Structural transition in interdependent networks with regular interconnections

Networks are often made up of several layers that exhibit diverse degrees of interdependencies. An interdependent network consists of a set of graphs $G$ that are interconnected through a weighted interconnection matrix $B$, where the weight of each intergraph link is a non-negative real number $p$. Various dynamical processes, such as synchronization, cascading failures in power grids, and diffusion processes, are described by the Laplacian matrix $Q$ characterizing the whole system.

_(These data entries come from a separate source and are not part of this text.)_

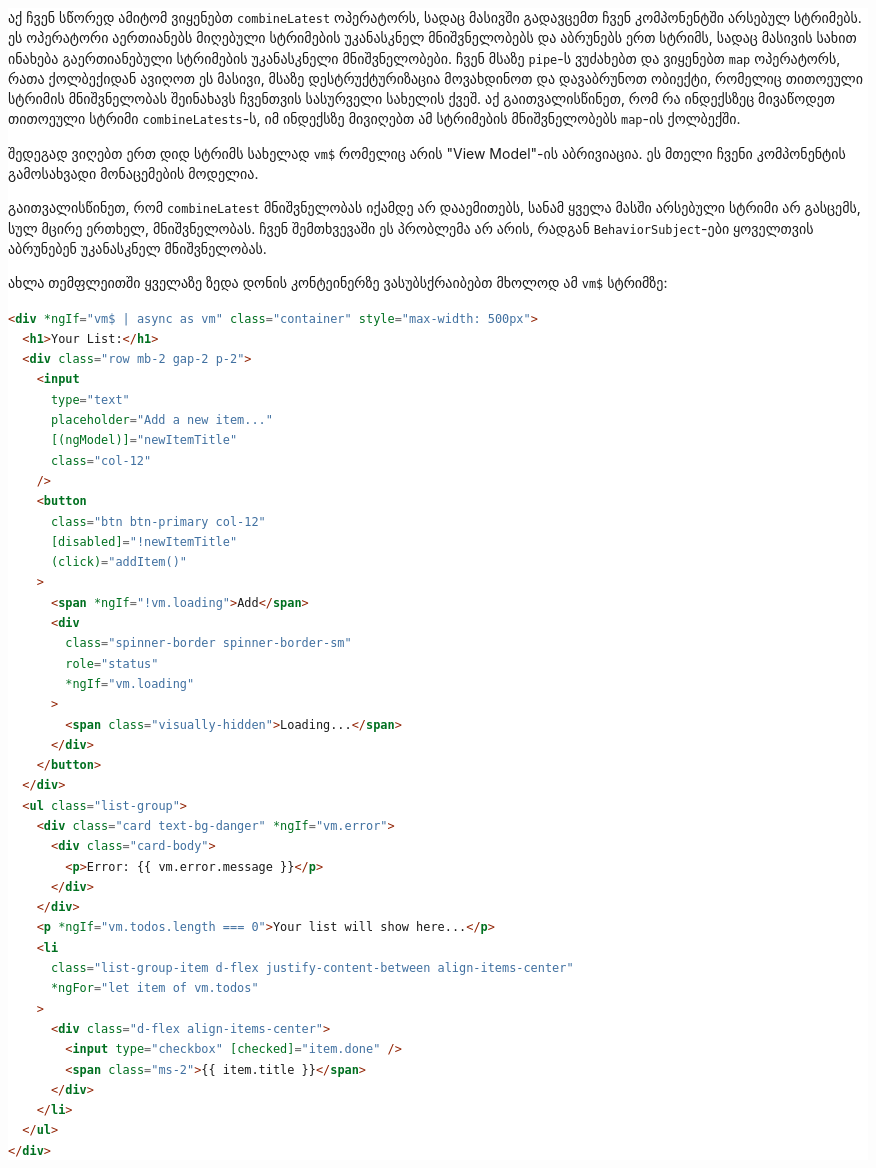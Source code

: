 აქ ჩვენ სწორედ ამიტომ ვიყენებთ `combineLatest` ოპერატორს, სადაც მასივში გადავცემთ
ჩვენ კომპონენტში არსებულ სტრიმებს. ეს ოპერატორი აერთიანებს მიღებული სტრიმების
უკანასკნელ მნიშვნელობებს და აბრუნებს ერთ სტრიმს, სადაც მასივის სახით ინახება
გაერთიანებული სტრიმების უკანასკნელი მნიშვნელობები. ჩვენ მსაზე `pipe`-ს ვუძახებთ
და ვიყენებთ `map` ოპერატორს, რათა ქოლბექიდან ავიღოთ ეს მასივი, მსაზე დესტრუქტურიზაცია
მოვახდინოთ და დავაბრუნოთ ობიექტი, რომელიც თითოეული სტრიმის მნიშვნელობას შეინახავს
ჩვენთვის სასურველი სახელის ქვეშ. აქ გაითვალისწინეთ, რომ რა ინდექსზეც მივაწოდეთ
თითოეული სტრიმი `combineLatests`-ს, იმ ინდექსზე მივიღებთ ამ სტრიმების მნიშვნელობებს
`map`-ის ქოლბექში.

შედეგად ვიღებთ ერთ დიდ სტრიმს სახელად `vm$` რომელიც არის "View Model"-ის
აბრივიაცია. ეს მთელი ჩვენი კომპონენტის გამოსახვადი მონაცემების მოდელია.

გაითვალისწინეთ, რომ `combineLatest` მნიშვნელობას იქამდე არ დააემითებს, სანამ
ყველა მასში არსებული სტრიმი არ გასცემს, სულ მცირე ერთხელ, მნიშვნელობას. ჩვენ
შემთხვევაში ეს პრობლემა არ არის, რადგან `BehaviorSubject`-ები ყოველთვის აბრუნებენ
უკანასკნელ მნიშვნელობას.

ახლა თემფლეითში ყველაზე ზედა დონის კონტეინერზე ვასუბსქრაიბებთ მხოლოდ ამ `vm$` სტრიმზე:

```html
<div *ngIf="vm$ | async as vm" class="container" style="max-width: 500px">
  <h1>Your List:</h1>
  <div class="row mb-2 gap-2 p-2">
    <input
      type="text"
      placeholder="Add a new item..."
      [(ngModel)]="newItemTitle"
      class="col-12"
    />
    <button
      class="btn btn-primary col-12"
      [disabled]="!newItemTitle"
      (click)="addItem()"
    >
      <span *ngIf="!vm.loading">Add</span>
      <div
        class="spinner-border spinner-border-sm"
        role="status"
        *ngIf="vm.loading"
      >
        <span class="visually-hidden">Loading...</span>
      </div>
    </button>
  </div>
  <ul class="list-group">
    <div class="card text-bg-danger" *ngIf="vm.error">
      <div class="card-body">
        <p>Error: {{ vm.error.message }}</p>
      </div>
    </div>
    <p *ngIf="vm.todos.length === 0">Your list will show here...</p>
    <li
      class="list-group-item d-flex justify-content-between align-items-center"
      *ngFor="let item of vm.todos"
    >
      <div class="d-flex align-items-center">
        <input type="checkbox" [checked]="item.done" />
        <span class="ms-2">{{ item.title }}</span>
      </div>
    </li>
  </ul>
</div>
```
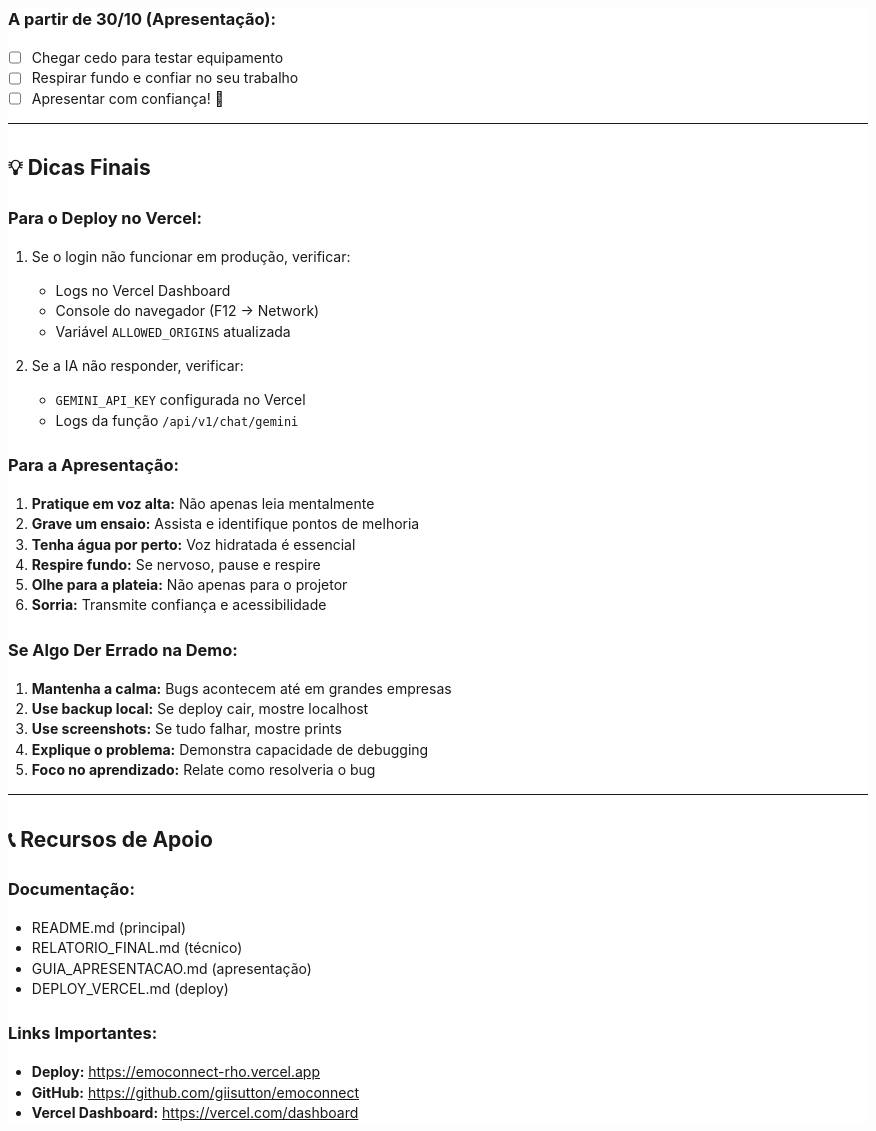 ### A partir de 30/10 (Apresentação):
- [ ] Chegar cedo para testar equipamento
- [ ] Respirar fundo e confiar no seu trabalho
- [ ] Apresentar com confiança! 🚀

---

## 💡 Dicas Finais

### Para o Deploy no Vercel:
1. Se o login não funcionar em produção, verificar:
   - Logs no Vercel Dashboard
   - Console do navegador (F12 → Network)
   - Variável `ALLOWED_ORIGINS` atualizada

2. Se a IA não responder, verificar:
   - `GEMINI_API_KEY` configurada no Vercel
   - Logs da função `/api/v1/chat/gemini`

### Para a Apresentação:
1. **Pratique em voz alta:** Não apenas leia mentalmente
2. **Grave um ensaio:** Assista e identifique pontos de melhoria
3. **Tenha água por perto:** Voz hidratada é essencial
4. **Respire fundo:** Se nervoso, pause e respire
5. **Olhe para a plateia:** Não apenas para o projetor
6. **Sorria:** Transmite confiança e acessibilidade

### Se Algo Der Errado na Demo:
1. **Mantenha a calma:** Bugs acontecem até em grandes empresas
2. **Use backup local:** Se deploy cair, mostre localhost
3. **Use screenshots:** Se tudo falhar, mostre prints
4. **Explique o problema:** Demonstra capacidade de debugging
5. **Foco no aprendizado:** Relate como resolveria o bug

---

## 📞 Recursos de Apoio

### Documentação:
- README.md (principal)
- RELATORIO_FINAL.md (técnico)
- GUIA_APRESENTACAO.md (apresentação)
- DEPLOY_VERCEL.md (deploy)

### Links Importantes:
- **Deploy:** https://emoconnect-rho.vercel.app
- **GitHub:** https://github.com/giisutton/emoconnect
- **Vercel Dashboard:** https://vercel.com/dashboard
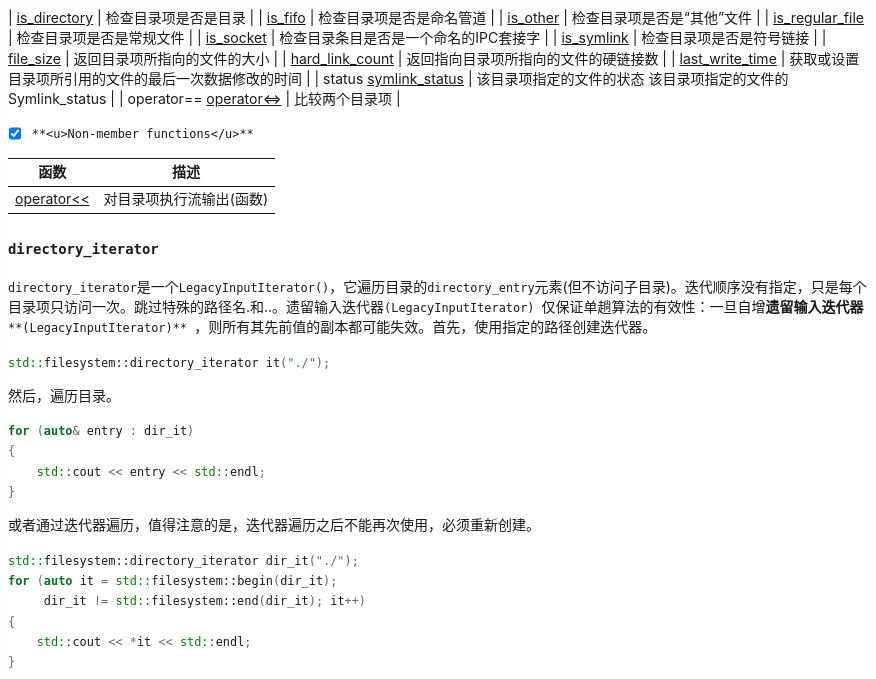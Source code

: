 | [is_directory](https://en.cppreference.com/w/cpp/filesystem/directory_entry/is_directory)             | 检查目录项是否是目录                                          |
| [is_fifo](https://en.cppreference.com/w/cpp/filesystem/directory_entry/is_fifo)                       | 检查目录项是否是命名管道                                      |
| [is_other](https://en.cppreference.com/w/cpp/filesystem/directory_entry/is_other)                     | 检查目录项是否是“其他”文件                                    |
| [is_regular_file](https://en.cppreference.com/w/cpp/filesystem/directory_entry/is_regular_file)       | 检查目录项是否是常规文件                                      |
| [is_socket](https://en.cppreference.com/w/cpp/filesystem/directory_entry/is_socket)                   | 检查目录条目是否是一个命名的IPC套接字                         |
| [is_symlink](https://en.cppreference.com/w/cpp/filesystem/directory_entry/is_symlink)                 | 检查目录项是否是符号链接                                      |
| [file_size](https://en.cppreference.com/w/cpp/filesystem/directory_entry/file_size)                   | 返回目录项所指向的文件的大小                                  |
| [hard_link_count](https://en.cppreference.com/w/cpp/filesystem/directory_entry/hard_link_count)       | 返回指向目录项所指向的文件的硬链接数                          |
| [last_write_time](https://en.cppreference.com/w/cpp/filesystem/directory_entry/last_write_time)       | 获取或设置目录项所引用的文件的最后一次数据修改的时间          |
| status   [symlink_status](https://en.cppreference.com/w/cpp/filesystem/directory_entry/status)        | 该目录项指定的文件的状态   该目录项指定的文件的Symlink_status |
| operator==   [operator<=>](https://en.cppreference.com/w/cpp/filesystem/directory_entry/operator_cmp) | 比较两个目录项                                                |


- [x] `**<u>Non-member functions</u>**`

| 函数                                                                                     | 描述                     |
| ---------------------------------------------------------------------------------------- | ------------------------ |
| [operator<<](https://en.cppreference.com/w/cpp/filesystem/directory_entry/operator_ltlt) | 对目录项执行流输出(函数) |


### `directory_iterator`
`directory_iterator`是一个`LegacyInputIterator()`，它遍历目录的`directory_entry`元素(但不访问子目录)。迭代顺序没有指定，只是每个目录项只访问一次。跳过特殊的路径名.和..。遗留输入迭代器`(LegacyInputIterator) `仅保证单趟算法的有效性：一旦自增**遗留输入迭代器**`**(LegacyInputIterator)** `，则所有其先前值的副本都可能失效。首先，使用指定的路径创建迭代器。

```cpp
std::filesystem::directory_iterator it("./");
```

然后，遍历目录。

```cpp
for (auto& entry : dir_it)
{
    std::cout << entry << std::endl;
}
```

或者通过迭代器遍历，值得注意的是，迭代器遍历之后不能再次使用，必须重新创建。

```cpp
std::filesystem::directory_iterator dir_it("./");
for (auto it = std::filesystem::begin(dir_it); 
     dir_it != std::filesystem::end(dir_it); it++)
{
    std::cout << *it << std::endl;
}
```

For the case in which the multilayer graph is a multiplex, where the number of nodes in each layer is the same and the interconnection matrix $B=pI$, $I$ being the identity matrix, it has been shown that there exists a structural transition at some critical coupling $p^{*}$. This transition is such that dynamical processes are separated into two regimes: if $p>p^{*}$, the network acts as a whole; whereas when $p<p^{*}$, the network operates as if the graphs encoding the layers were isolated. In this paper, we extend and generalize the structural transition threshold $p^{*}$ to a regular interconnection matrix $B$ (constant row and column sum). Specifically, we provide upper and lower bounds for the transition threshold $p^{*}$ in interdependent networks with a regular interconnection matrix $B$ and derive the exact transition threshold for special scenarios using the formalism of quotient graphs. Additionally, we discuss the physical meaning of the transition threshold $p^{*}$ in terms of the minimum cut and show, through a counterexample, that the structural transition does not always exist. Our results are one step forward on the characterization of more realistic multilayer networks and might be relevant for systems that deviate from the topological constraints imposed by multiplex networks.

Figure 1

The figure depicts two interdependent networks that only differ in their interlayer couplings: the left panel represents the case studied in [10], which is however not commonly found in real systems as it constrains all interlayer couplings to follow a one-to-one interconnection pattern. On the contrary, the right panel represents a scenario in which the interlayer connectivity follows a $k$-to-$k$ coupling scheme, and although still not fully realistic given the regularity—i.e., homogeneity—of the interconnection pattern, it is more complex and representative of real interdependent networks. (a) one-to-one interconnection and (b) $k$-to-$k$ interconnection (here $k=2$).

Figure 2

Accuracy of the upper and lower bounds for the transition threshold $p^{*}$ in interdependent networks consisting of (a) two Erdős-Rényi graphs and (b) two Barabási-Albert graphs with $n=500$ and average degree $d_{av}=6$. The interconnection pattern is a 2-to-2 scheme, i.e., $k=2$.

Figure 3

Example topology with $k$-to-$k$ ($k=3$) interconnections whose transition threshold is calculated exactly by (13).

Figure 4

The figure illustrates how the example topology in Fig. 3 can be obtained from the Cartesian product of subgraphs.

Figure 5

When $p\le p^{*}$, the minimum cut is achieved by cutting all the interdependent links and the minimized cut weight follows $R_{min}=\frac{N}{4}{\mu }_{N-1}$.

Figure 6

Exact transition threshold for special structures including (a) coupled circulant graphs, (b) fully coupled Erdős-Rényi graphs, and (c),(d) a star graph fully coupled with its complementary graph.